While working on no signal, I ran into an issue where the game lags whenever the GUI changes.

After 20240529195943, I decided to implement a feature where the chat log changes between a non-corrupted version and a corrupted version whenever the corruption state changes. This was done by deleting all of the old nodes and generating new ones. However, this resulted in a significant lag of 2 seconds whenever this happened.

At first I thought this was due to the performance of my text corruption function but upon investigation, all of my scripts took a very small fraction of the processing time. However, the total processing time was still very large and I didn’t know where the time was being spent.

Doing a cursory search online, I found this topic on the Godot Discourse:

shinyu6:

Answering my own question: I was able to tab into the Visual Profiler and figure this out but I had to wait a few seconds before data started appearing, which showed that bottlenecking was occurring on the GPU not the CPU. I was also able to get more information from going Project Settings → Advanced Settings → Print GPU profile, which made it obvious that most of the issue was in the “Render CanvasItems” step.

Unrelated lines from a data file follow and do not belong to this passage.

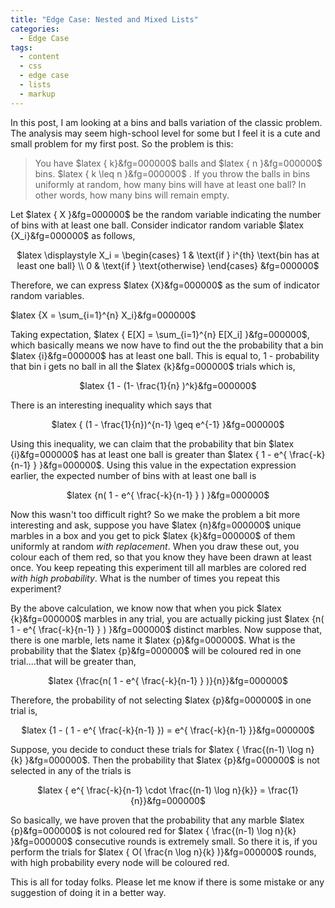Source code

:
 ```yaml
---
title: "Edge Case: Nested and Mixed Lists"
categories:
  - Edge Case
tags:
  - content
  - css
  - edge case
  - lists
  - markup
---
```


In this post, I am looking at a bins and balls variation of the classic problem. The analysis may seem high-school level for some but I feel it is a cute and small problem for my first post. So the problem is this:
<blockquote>You have $latex { k}&fg=000000$ balls and $latex { n }&fg=000000$ bins. $latex { k \leq n }&fg=000000$ . If you throw the balls in bins uniformly at random, how many bins will have at least one ball? In other words, how many bins will remain empty.</blockquote>
Let $latex { X }&fg=000000$ be the random variable indicating the number of bins with at least one ball. Consider indicator random variable $latex {X_i}&fg=000000$ as follows,
<p align="center">$latex \displaystyle X_i = \begin{cases} 1 & \text{if } i^{th} \text{bin has at least one ball} \\ 0 & \text{if } \text{otherwise} \end{cases} &fg=000000$</p>
Therefore, we can express $latex {X}&fg=000000$ as the sum of indicator random variables.

$latex {X = \sum_{i=1}^{n} X_i}&fg=000000$

Taking expectation, $latex { E[X] = \sum_{i=1}^{n} E[X_i] }&fg=000000$, which basically means we now have to find out the the probability that a bin $latex {i}&fg=000000$ has at least one ball. This is equal to, 1 - probability that bin i gets no ball in all the $latex {k}&fg=000000$ trials which is,
<p align="center">$latex {1 - (1- \frac{1}{n} )^k}&fg=000000$</p>
There is an interesting inequality which says that
<p align="center">$latex { (1 - \frac{1}{n})^{n-1} \geq e^{-1} }&fg=000000$</p>
Using this inequality, we can claim that the probability that bin $latex {i}&fg=000000$ has at least one ball is greater than $latex { 1 - e^{ \frac{-k}{n-1} } }&fg=000000$. Using this value in the expectation expression earlier, the expected number of bins with at least one ball is
<p align="center">$latex {n( 1 - e^{ \frac{-k}{n-1} } ) }&fg=000000$</p>
Now this wasn't too difficult right? So we make the problem a bit more interesting and ask, suppose you have $latex {n}&fg=000000$ unique marbles in a box and you get to pick $latex {k}&fg=000000$ of them uniformly at random <i>with replacement</i>. When you draw these out, you colour each of them red, so that you know they have been drawn at least once. You keep repeating this experiment till all marbles are colored red <i>with high probability</i>. What is the number of times you repeat this experiment?

By the above calculation, we know now that when you pick $latex {k}&fg=000000$ marbles in any trial, you are actually picking just $latex {n( 1 - e^{ \frac{-k}{n-1} } ) }&fg=000000$ distinct marbles. Now suppose that, there is one marble, lets name it $latex {p}&fg=000000$. What is the probability that the $latex {p}&fg=000000$ will be coloured red in one trial....that will be greater than,
<p align="center">$latex {\frac{n( 1 - e^{ \frac{-k}{n-1} } )}{n}}&fg=000000$</p>
Therefore, the probability of not selecting $latex {p}&fg=000000$ in one trial is,
<p align="center">$latex {1 - ( 1 - e^{ \frac{-k}{n-1} }) = e^{ \frac{-k}{n-1} }}&fg=000000$</p>
Suppose, you decide to conduct these trials for $latex { \frac{(n-1) \log n}{k} }&fg=000000$. Then the probability that $latex {p}&fg=000000$ is not selected in any of the trials is
<p align="center">$latex { e^{ \frac{-k}{n-1} \cdot \frac{(n-1) \log n}{k}} = \frac{1}{n}}&fg=000000$</p>
So basically, we have proven that the probability that any marble $latex {p}&fg=000000$ is not coloured red for $latex { \frac{(n-1) \log n}{k} }&fg=000000$ consecutive rounds is extremely small. So there it is, if you perform the trials for $latex { O( \frac{n \log n}{k} )}&fg=000000$ rounds, with high probability every node will be coloured red.

This is all for today folks. Please let me know if there is some mistake or any suggestion of doing it in a better way.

Some other issues I found that might be relevant, but I’m not convinced they are necessarily related:

It appears this problem only shows up in Godot 4.0 with the Forward+ renderer. In 3.0 or if you’re using the compatibility renderer, this specific performance issue does not appear to exist

Working off of this, I guessed that the performance issue was due to the time it took to lay out all of the controls in the UI. So, I simplified the chat log UI in several ways:

  • Reuse controls when possible instead of creating new ones. It appears to be cheaper to change the text than to add a new control that has alternate text on it due to the reduced number of things that need to be considered during the layout function.
  • Use less controls, especially containers, whenever possible.

These changes let me reduce the time spent from 2 seconds to about 300 milliseconds.